Items from a dataset:
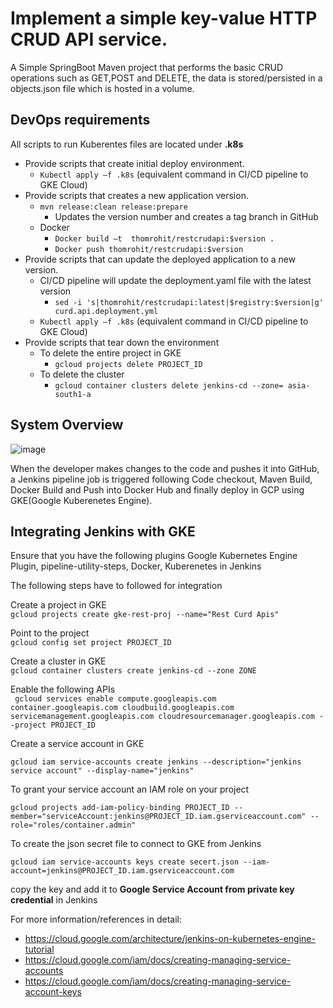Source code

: # Implement a simple key-value HTTP CRUD API service. 

A Simple SpringBoot Maven project that performs the basic CRUD operations such as GET,POST and DELETE, the data is stored/persisted in a objects.json file which is hosted in a volume.

## DevOps requirements

All scripts to run Kuberentes files are located under **.k8s**

-	Provide scripts that create initial deploy environment.
    *	`Kubectl apply –f .k8s` (equivalent command in CI/CD pipeline to GKE Cloud) 
-	Provide scripts that creates a new application version.
    *	`mvn release:clean release:prepare`
        -	Updates the version number and creates a tag branch in GitHub
    *	Docker
         - `Docker build –t  thomrohit/restcrudapi:$version .`
         - `Docker push thomrohit/restcrudapi:$version` 
-	Provide scripts that can update the deployed application to a new version.
    *	CI/CD pipeline will update the deployment.yaml file with the latest version
         -	`sed -i 's|thomrohit/restcrudapi:latest|$registry:$version|g' curd.api.deployment.yml`
    *	`Kubectl apply –f .k8s` (equivalent command in CI/CD pipeline to GKE Cloud)  
-	Provide scripts that tear down the environment
    *	To delete the entire project in GKE
        - `gcloud projects delete PROJECT_ID`
    *	To delete the cluster
        - `gcloud container clusters delete jenkins-cd --zone= asia-south1-a`

## System Overview
![image](https://user-images.githubusercontent.com/37391853/150505929-88d01921-360b-4dbe-aa33-1943e4f8911f.png)


When the developer makes changes to the code and pushes it into GitHub, a Jenkins pipeline job is triggered following Code checkout, Maven Build, Docker Build and Push into Docker Hub and finally deploy in GCP using GKE(Google Kuberenetes Engine).

## Integrating Jenkins with GKE

Ensure that you have the  following plugins Google Kubernetes Engine Plugin, pipeline-utility-steps, Docker, Kuberenetes in Jenkins

The following steps have to followed  for integration<br/>

Create a project in GKE<br/>
  `gcloud projects create gke-rest-proj --name="Rest Curd Apis"`

Point to the project <br/>
  `gcloud config set project PROJECT_ID`

Create a cluster in GKE<br/>
  `gcloud container clusters create jenkins-cd --zone ZONE `

Enable the following APIs<br/>
 ` gcloud services enable compute.googleapis.com container.googleapis.com cloudbuild.googleapis.com servicemanagement.googleapis.com cloudresourcemanager.googleapis.com --project PROJECT_ID`
  
Create a service account in GKE<br/>

  `gcloud iam service-accounts create jenkins --description="jenkins service account" --display-name="jenkins"`

To grant your service account an IAM role on your project<br/>

  `gcloud projects add-iam-policy-binding PROJECT_ID --member="serviceAccount:jenkins@PROJECT_ID.iam.gserviceaccount.com" --role="roles/container.admin"`

To create the json secret file to connect to GKE from Jenkins<br/>

  `gcloud iam service-accounts keys create secert.json --iam-account=jenkins@PROJECT_ID.iam.gserviceaccount.com`<br/>

copy the key  and add it to **Google Service Account from private key credential** in Jenkins<br/>

For more information/references in detail:
- https://cloud.google.com/architecture/jenkins-on-kubernetes-engine-tutorial
- https://cloud.google.com/iam/docs/creating-managing-service-accounts
- https://cloud.google.com/iam/docs/creating-managing-service-account-keys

**Task prompt**
Print the records exactly, every one. Leave out the pictures.

**Answer**
Source code

: # Implement a simple key-value HTTP CRUD API service. 

A Simple SpringBoot Maven project that performs the basic CRUD operations such as GET,POST and DELETE, the data is stored/persisted in a objects.json file which is hosted in a volume.

## DevOps requirements

All scripts to run Kuberentes files are located under **.k8s**

-	Provide scripts that create initial deploy environment.
    *	`Kubectl apply –f .k8s` (equivalent command in CI/CD pipeline to GKE Cloud) 
-	Provide scripts that creates a new application version.
    *	`mvn release:clean release:prepare`
        -	Updates the version number and creates a tag branch in GitHub
    *	Docker
         - `Docker build –t  thomrohit/restcrudapi:$version .`
         - `Docker push thomrohit/restcrudapi:$version` 
-	Provide scripts that can update the deployed application to a new version.
    *	CI/CD pipeline will update the deployment.yaml file with the latest version
         -	`sed -i 's|thomrohit/restcrudapi:latest|$registry:$version|g' curd.api.deployment.yml`
    *	`Kubectl apply –f .k8s` (equivalent command in CI/CD pipeline to GKE Cloud)  
-	Provide scripts that tear down the environment
    *	To delete the entire project in GKE
        - `gcloud projects delete PROJECT_ID`
    *	To delete the cluster
        - `gcloud container clusters delete jenkins-cd --zone= asia-south1-a`

## System Overview
![image](https://user-images.githubusercontent.com/37391853/150505929-88d01921-360b-4dbe-aa33-1943e4f8911f.png)


When the developer makes changes to the code and pushes it into GitHub, a Jenkins pipeline job is triggered following Code checkout, Maven Build, Docker Build and Push into Docker Hub and finally deploy in GCP using GKE(Google Kuberenetes Engine).

## Integrating Jenkins with GKE

Ensure that you have the  following plugins Google Kubernetes Engine Plugin, pipeline-utility-steps, Docker, Kuberenetes in Jenkins

The following steps have to followed  for integration<br/>

Create a project in GKE<br/>
  `gcloud projects create gke-rest-proj --name="Rest Curd Apis"`

Point to the project <br/>
  `gcloud config set project PROJECT_ID`

Create a cluster in GKE<br/>
  `gcloud container clusters create jenkins-cd --zone ZONE `

Enable the following APIs<br/>
 ` gcloud services enable compute.googleapis.com container.googleapis.com cloudbuild.googleapis.com servicemanagement.googleapis.com cloudresourcemanager.googleapis.com --project PROJECT_ID`
  
Create a service account in GKE<br/>

  `gcloud iam service-accounts create jenkins --description="jenkins service account" --display-name="jenkins"`

To grant your service account an IAM role on your project<br/>

  `gcloud projects add-iam-policy-binding PROJECT_ID --member="serviceAccount:jenkins@PROJECT_ID.iam.gserviceaccount.com" --role="roles/container.admin"`

To create the json secret file to connect to GKE from Jenkins<br/>

  `gcloud iam service-accounts keys create secert.json --iam-account=jenkins@PROJECT_ID.iam.gserviceaccount.com`<br/>

copy the key  and add it to **Google Service Account from private key credential** in Jenkins<br/>

For more information/references in detail:
- https://cloud.google.com/architecture/jenkins-on-kubernetes-engine-tutorial
- https://cloud.google.com/iam/docs/creating-managing-service-accounts
- https://cloud.google.com/iam/docs/creating-managing-service-account-keys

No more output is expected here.